Gaza: l'Espagne et l'Irlande veulent que l'UE accroisse la pression sur Israël

  • C'est la première fois que des membres de l'UE font une telle démarche, illustrant le malaise des Européens face au conflit à Gaza et à leur impuissance à le stopper
  • Par cette démarche, les gouvernements espagnol et irlandais confirment aussi leur position très en pointe au sein de l'UE sur le conflit israélo-palestinien

MADRID: Confirmant l'opposition grandissante suscitée par l'offensive israélienne dans la bande de Gaza, l'Espagne et l'Irlande ont demandé conjointement mercredi à la Commission européenne d'examiner le respect par Israël des droits humains, semblant même évoquer la possibilité de sanctions.

C'est la première fois que des membres de l'UE font une telle démarche, illustrant le malaise des Européens face au conflit à Gaza et à leur impuissance à le stopper, surtout depuis l'annonce par Israël d'une prochaine offensive sur Rafah, ville située dans l'extrême sud de ce territoire et qui abriterait actuellement quelque 1,4 million de Palestiniens.

Par cette démarche, les gouvernements espagnol et irlandais confirment aussi leur position très en pointe au sein de l'UE sur le conflit israélo-palestinien.

Des déclarations critiques l'an dernier du Premier ministre espagnol Pedro Sánchez avaient déjà provoqué une crise diplomatique avec Israël, qui avait rappelé son ambassadrice à Madrid pour consultations. Elle a depuis repris son poste, mais les relations restent tendues.

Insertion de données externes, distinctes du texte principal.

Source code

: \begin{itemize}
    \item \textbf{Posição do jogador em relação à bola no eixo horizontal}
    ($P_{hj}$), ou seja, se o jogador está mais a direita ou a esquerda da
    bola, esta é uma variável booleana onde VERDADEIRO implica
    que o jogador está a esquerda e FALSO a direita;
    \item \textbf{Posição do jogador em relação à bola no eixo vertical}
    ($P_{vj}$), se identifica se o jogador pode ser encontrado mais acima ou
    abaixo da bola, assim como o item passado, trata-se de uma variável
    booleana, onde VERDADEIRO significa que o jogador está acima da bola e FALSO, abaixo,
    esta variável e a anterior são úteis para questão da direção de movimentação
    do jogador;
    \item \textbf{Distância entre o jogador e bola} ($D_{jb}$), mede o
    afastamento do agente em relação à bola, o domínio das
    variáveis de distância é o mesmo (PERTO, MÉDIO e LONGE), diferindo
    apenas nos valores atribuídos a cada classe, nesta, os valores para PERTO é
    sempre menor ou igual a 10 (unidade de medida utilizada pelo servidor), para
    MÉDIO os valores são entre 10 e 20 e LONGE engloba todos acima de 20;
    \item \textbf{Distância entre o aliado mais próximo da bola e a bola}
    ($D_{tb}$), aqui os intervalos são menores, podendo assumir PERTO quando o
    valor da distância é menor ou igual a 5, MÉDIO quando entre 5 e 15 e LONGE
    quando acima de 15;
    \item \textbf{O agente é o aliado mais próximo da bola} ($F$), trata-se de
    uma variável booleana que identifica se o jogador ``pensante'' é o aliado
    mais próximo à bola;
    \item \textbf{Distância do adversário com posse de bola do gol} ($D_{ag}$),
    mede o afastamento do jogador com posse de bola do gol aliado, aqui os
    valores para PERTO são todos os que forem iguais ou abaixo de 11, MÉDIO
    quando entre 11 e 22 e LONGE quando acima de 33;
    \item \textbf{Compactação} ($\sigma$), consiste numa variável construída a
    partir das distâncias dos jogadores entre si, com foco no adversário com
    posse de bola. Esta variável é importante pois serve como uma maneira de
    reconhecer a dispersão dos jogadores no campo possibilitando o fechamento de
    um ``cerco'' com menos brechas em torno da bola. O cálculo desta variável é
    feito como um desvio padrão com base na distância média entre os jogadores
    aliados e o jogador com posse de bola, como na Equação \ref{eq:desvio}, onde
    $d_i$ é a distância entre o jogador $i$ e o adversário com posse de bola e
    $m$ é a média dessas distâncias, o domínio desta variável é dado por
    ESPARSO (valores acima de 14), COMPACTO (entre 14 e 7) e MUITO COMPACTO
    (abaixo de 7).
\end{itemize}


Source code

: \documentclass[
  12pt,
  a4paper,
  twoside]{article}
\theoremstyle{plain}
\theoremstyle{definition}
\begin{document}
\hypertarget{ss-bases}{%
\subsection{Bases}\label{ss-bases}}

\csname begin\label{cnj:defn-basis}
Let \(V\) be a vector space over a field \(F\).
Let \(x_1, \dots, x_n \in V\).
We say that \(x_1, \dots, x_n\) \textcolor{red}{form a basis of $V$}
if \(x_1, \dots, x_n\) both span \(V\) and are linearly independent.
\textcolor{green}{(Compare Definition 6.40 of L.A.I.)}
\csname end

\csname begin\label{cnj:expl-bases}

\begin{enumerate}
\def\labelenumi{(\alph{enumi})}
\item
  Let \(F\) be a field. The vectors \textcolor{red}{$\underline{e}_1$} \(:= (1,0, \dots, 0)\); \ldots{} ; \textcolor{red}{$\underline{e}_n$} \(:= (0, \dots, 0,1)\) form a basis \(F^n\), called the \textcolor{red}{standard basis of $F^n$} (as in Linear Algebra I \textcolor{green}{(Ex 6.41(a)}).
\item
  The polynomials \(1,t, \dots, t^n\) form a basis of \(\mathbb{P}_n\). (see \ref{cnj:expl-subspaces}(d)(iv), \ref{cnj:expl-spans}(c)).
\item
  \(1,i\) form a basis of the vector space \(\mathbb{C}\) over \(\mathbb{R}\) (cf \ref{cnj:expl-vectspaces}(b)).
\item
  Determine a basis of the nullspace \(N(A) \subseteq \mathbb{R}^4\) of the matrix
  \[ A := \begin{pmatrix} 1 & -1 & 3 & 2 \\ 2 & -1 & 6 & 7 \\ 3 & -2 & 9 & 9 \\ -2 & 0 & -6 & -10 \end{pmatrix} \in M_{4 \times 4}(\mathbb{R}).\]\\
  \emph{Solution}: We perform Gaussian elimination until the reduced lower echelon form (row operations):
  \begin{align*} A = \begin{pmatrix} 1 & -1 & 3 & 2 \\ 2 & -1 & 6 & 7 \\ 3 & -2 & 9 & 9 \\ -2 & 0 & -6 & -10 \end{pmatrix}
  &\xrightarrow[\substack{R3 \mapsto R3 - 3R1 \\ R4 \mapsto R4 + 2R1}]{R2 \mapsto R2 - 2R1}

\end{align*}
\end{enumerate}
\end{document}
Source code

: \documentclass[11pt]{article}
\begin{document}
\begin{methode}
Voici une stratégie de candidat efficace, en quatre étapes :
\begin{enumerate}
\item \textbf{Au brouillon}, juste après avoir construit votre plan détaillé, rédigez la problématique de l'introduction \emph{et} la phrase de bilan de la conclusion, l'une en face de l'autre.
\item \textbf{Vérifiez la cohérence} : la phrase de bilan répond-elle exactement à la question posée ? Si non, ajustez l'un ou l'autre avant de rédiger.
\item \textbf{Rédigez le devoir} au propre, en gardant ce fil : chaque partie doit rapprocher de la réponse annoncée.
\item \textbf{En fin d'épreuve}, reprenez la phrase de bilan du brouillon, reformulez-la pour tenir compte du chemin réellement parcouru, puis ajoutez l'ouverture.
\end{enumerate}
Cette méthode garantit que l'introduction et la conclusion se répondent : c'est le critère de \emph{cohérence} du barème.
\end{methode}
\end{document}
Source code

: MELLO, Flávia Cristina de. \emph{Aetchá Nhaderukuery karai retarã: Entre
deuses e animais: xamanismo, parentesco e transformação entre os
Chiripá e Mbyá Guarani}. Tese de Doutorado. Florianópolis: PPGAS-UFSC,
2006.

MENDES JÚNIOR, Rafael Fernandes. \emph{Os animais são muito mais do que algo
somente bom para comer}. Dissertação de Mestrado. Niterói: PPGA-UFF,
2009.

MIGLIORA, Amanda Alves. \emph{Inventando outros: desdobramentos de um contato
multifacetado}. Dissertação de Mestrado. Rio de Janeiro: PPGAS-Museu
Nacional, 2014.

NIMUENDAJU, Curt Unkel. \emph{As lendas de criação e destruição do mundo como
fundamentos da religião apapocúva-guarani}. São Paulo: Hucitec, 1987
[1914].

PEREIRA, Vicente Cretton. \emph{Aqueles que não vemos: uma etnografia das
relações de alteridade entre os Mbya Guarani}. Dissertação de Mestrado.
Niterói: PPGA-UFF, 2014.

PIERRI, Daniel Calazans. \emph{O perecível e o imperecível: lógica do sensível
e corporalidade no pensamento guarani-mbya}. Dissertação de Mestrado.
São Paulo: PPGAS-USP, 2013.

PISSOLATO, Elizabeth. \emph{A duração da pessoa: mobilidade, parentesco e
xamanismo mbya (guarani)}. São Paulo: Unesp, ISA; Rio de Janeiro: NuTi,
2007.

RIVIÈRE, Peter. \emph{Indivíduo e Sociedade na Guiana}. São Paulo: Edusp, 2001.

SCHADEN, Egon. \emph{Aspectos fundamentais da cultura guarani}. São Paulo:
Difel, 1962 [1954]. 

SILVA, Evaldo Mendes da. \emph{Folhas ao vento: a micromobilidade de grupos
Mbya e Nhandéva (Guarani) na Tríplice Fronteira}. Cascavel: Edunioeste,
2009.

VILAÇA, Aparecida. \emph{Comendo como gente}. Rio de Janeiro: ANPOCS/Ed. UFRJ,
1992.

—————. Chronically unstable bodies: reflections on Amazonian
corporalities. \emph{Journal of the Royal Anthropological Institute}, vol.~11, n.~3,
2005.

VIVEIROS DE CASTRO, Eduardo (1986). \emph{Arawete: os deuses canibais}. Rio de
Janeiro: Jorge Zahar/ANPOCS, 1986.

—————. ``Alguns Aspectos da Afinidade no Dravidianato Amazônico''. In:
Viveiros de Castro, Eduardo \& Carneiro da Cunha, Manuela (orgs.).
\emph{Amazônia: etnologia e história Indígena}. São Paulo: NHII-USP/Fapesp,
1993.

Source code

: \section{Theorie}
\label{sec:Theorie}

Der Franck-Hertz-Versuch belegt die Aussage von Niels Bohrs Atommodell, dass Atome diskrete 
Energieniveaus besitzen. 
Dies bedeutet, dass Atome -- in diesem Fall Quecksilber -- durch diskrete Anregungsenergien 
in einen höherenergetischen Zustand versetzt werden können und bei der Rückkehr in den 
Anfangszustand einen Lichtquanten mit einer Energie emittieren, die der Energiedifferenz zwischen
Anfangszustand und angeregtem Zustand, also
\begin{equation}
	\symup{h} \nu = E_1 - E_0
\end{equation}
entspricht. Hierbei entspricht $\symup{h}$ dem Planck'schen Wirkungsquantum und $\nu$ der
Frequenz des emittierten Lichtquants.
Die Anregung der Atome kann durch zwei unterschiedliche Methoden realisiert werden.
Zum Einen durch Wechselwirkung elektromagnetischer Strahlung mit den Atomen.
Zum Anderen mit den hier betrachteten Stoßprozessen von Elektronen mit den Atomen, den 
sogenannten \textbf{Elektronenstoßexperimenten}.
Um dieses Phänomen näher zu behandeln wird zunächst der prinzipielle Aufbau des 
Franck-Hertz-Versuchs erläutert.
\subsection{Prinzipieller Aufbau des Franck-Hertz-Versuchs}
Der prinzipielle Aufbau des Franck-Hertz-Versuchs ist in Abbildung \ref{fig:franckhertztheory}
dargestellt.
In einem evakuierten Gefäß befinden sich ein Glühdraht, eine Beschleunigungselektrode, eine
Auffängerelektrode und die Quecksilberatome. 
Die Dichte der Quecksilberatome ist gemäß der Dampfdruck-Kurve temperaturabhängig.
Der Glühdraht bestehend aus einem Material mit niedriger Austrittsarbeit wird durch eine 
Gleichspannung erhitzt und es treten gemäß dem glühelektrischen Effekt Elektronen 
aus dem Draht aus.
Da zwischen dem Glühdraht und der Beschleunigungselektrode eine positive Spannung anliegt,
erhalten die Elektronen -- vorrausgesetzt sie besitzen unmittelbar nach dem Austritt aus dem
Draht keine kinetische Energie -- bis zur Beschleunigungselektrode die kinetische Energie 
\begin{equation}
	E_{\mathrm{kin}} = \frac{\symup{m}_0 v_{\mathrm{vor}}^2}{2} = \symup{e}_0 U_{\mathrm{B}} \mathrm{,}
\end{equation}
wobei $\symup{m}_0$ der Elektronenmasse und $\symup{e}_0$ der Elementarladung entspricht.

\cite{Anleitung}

Dans leur lettre conjointe à la Commission européenne, M. Sánchez et son homologue irlandais, Leo Varadkar, demandent à l'organe exécutif de l'UE d'agir "de manière urgente" pour vérifier si Israël respecte "les points essentiels" de l'accord d'association qui l'unit à l'UE "en matière de droits humains et de principes démocratiques".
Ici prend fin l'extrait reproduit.